#### [PROBLEM TO SOLVE]
Starting with the line that contains "#### Technical Skills: Python" and stopping after the line that contains "An interactive Excel", return each line below exactly as written, with no others.

/---

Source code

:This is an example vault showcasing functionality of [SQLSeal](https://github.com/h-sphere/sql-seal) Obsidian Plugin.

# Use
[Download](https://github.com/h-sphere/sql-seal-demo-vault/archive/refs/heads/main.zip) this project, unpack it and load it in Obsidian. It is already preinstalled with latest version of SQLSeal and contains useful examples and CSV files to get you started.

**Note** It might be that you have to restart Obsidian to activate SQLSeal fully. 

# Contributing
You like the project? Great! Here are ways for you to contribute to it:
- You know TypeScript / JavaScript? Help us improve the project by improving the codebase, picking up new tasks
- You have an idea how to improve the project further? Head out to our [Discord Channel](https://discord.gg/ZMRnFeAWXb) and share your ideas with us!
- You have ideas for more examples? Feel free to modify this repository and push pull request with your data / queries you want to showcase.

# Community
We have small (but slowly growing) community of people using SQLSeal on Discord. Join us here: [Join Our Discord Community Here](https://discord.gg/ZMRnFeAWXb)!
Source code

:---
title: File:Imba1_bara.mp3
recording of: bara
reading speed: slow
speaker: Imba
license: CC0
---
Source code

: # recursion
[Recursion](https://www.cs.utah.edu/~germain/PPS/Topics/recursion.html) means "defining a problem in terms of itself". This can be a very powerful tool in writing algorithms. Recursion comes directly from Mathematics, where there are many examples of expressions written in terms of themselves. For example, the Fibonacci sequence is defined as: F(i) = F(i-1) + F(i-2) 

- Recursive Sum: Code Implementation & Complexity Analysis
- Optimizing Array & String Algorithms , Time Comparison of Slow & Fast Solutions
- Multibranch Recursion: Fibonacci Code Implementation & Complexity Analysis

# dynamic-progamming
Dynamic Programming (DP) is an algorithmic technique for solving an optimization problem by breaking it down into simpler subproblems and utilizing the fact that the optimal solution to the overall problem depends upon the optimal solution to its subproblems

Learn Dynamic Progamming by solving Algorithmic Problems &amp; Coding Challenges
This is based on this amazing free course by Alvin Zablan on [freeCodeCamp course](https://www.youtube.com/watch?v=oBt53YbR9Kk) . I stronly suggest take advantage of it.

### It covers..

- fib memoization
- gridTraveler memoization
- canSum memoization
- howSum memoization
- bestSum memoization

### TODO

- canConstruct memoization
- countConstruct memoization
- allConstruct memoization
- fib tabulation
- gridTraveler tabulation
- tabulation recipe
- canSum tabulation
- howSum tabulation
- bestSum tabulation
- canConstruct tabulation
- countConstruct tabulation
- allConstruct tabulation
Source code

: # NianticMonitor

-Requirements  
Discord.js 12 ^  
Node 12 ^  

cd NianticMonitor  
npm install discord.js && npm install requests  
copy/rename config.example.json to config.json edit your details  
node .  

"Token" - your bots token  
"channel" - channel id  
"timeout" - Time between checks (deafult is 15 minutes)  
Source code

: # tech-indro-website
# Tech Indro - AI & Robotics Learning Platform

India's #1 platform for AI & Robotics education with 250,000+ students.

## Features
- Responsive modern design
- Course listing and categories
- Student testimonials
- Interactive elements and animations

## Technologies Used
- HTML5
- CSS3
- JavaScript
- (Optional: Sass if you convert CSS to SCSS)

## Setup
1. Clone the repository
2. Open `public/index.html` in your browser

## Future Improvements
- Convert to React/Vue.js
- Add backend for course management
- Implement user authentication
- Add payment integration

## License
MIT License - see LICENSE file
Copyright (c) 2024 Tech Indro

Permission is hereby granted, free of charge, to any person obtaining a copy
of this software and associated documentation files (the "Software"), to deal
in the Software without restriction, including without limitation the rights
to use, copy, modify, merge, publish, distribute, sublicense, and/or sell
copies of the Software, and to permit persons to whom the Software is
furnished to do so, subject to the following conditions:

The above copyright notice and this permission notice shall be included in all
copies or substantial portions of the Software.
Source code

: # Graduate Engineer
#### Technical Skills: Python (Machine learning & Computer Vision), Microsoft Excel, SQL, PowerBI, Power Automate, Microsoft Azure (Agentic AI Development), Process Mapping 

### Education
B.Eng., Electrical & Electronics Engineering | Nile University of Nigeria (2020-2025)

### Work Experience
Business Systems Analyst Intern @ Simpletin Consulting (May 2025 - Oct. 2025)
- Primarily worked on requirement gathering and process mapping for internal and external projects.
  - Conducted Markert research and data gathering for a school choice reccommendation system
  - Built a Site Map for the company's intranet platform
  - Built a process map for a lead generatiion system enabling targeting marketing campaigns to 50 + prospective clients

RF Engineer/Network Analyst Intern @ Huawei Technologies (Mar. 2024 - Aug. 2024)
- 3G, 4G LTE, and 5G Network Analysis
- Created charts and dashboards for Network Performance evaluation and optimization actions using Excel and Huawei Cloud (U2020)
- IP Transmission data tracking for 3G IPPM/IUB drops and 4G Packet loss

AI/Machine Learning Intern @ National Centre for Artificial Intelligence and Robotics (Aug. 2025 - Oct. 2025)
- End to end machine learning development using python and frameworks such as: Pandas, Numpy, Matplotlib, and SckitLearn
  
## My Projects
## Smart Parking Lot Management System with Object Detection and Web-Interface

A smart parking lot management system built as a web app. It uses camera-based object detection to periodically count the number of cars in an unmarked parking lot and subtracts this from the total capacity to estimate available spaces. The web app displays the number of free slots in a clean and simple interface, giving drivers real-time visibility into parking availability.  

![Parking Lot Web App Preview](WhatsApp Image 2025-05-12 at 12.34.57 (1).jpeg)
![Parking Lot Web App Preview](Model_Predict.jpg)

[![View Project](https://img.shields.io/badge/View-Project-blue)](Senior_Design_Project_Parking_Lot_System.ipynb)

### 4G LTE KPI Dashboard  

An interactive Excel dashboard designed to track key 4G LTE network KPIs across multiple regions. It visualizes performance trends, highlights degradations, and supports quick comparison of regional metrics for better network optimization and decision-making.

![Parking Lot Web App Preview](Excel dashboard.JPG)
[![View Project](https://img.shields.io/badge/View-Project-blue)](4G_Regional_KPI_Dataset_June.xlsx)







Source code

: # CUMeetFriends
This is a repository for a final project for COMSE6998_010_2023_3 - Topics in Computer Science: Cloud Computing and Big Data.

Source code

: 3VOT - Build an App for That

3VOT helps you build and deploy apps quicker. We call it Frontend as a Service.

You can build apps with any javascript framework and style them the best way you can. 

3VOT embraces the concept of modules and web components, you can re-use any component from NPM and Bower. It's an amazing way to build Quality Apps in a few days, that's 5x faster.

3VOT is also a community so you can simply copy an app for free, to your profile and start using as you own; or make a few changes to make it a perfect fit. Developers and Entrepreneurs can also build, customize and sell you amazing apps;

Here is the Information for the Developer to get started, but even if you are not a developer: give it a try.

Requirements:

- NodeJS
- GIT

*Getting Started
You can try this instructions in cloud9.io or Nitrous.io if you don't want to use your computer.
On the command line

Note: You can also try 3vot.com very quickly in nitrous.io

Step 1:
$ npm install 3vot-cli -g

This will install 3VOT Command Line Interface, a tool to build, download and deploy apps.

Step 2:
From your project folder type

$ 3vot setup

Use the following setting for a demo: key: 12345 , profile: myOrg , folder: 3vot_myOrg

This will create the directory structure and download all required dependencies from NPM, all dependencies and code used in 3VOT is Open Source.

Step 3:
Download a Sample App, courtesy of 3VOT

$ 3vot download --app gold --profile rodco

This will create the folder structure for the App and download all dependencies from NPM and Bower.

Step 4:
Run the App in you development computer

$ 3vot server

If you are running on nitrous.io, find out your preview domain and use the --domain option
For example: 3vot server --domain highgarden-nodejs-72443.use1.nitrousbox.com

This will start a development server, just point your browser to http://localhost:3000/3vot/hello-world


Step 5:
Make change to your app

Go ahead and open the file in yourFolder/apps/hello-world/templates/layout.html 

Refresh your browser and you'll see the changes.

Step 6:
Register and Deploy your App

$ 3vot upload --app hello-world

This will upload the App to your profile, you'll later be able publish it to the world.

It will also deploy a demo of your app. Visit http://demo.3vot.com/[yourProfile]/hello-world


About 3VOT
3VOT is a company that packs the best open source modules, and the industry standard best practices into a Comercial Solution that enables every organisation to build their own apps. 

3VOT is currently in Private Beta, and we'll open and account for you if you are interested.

\---

#### [SOLVED PROBLEM]
#### Technical Skills: Python (Machine learning & Computer Vision), Microsoft Excel, SQL, PowerBI, Power Automate, Microsoft Azure (Agentic AI Development), Process Mapping 

### Education
B.Eng., Electrical & Electronics Engineering | Nile University of Nigeria (2020-2025)

### Work Experience
Business Systems Analyst Intern @ Simpletin Consulting (May 2025 - Oct. 2025)
- Primarily worked on requirement gathering and process mapping for internal and external projects.
  - Conducted Markert research and data gathering for a school choice reccommendation system
  - Built a Site Map for the company's intranet platform
  - Built a process map for a lead generatiion system enabling targeting marketing campaigns to 50 + prospective clients

RF Engineer/Network Analyst Intern @ Huawei Technologies (Mar. 2024 - Aug. 2024)
- 3G, 4G LTE, and 5G Network Analysis
- Created charts and dashboards for Network Performance evaluation and optimization actions using Excel and Huawei Cloud (U2020)
- IP Transmission data tracking for 3G IPPM/IUB drops and 4G Packet loss

AI/Machine Learning Intern @ National Centre for Artificial Intelligence and Robotics (Aug. 2025 - Oct. 2025)
- End to end machine learning development using python and frameworks such as: Pandas, Numpy, Matplotlib, and SckitLearn
  
## My Projects
## Smart Parking Lot Management System with Object Detection and Web-Interface

A smart parking lot management system built as a web app. It uses camera-based object detection to periodically count the number of cars in an unmarked parking lot and subtracts this from the total capacity to estimate available spaces. The web app displays the number of free slots in a clean and simple interface, giving drivers real-time visibility into parking availability.  

![Parking Lot Web App Preview](WhatsApp Image 2025-05-12 at 12.34.57 (1).jpeg)
![Parking Lot Web App Preview](Model_Predict.jpg)

[![View Project](https://img.shields.io/badge/View-Project-blue)](Senior_Design_Project_Parking_Lot_System.ipynb)

### 4G LTE KPI Dashboard  

An interactive Excel dashboard designed to track key 4G LTE network KPIs across multiple regions. It visualizes performance trends, highlights degradations, and supports quick comparison of regional metrics for better network optimization and decision-making.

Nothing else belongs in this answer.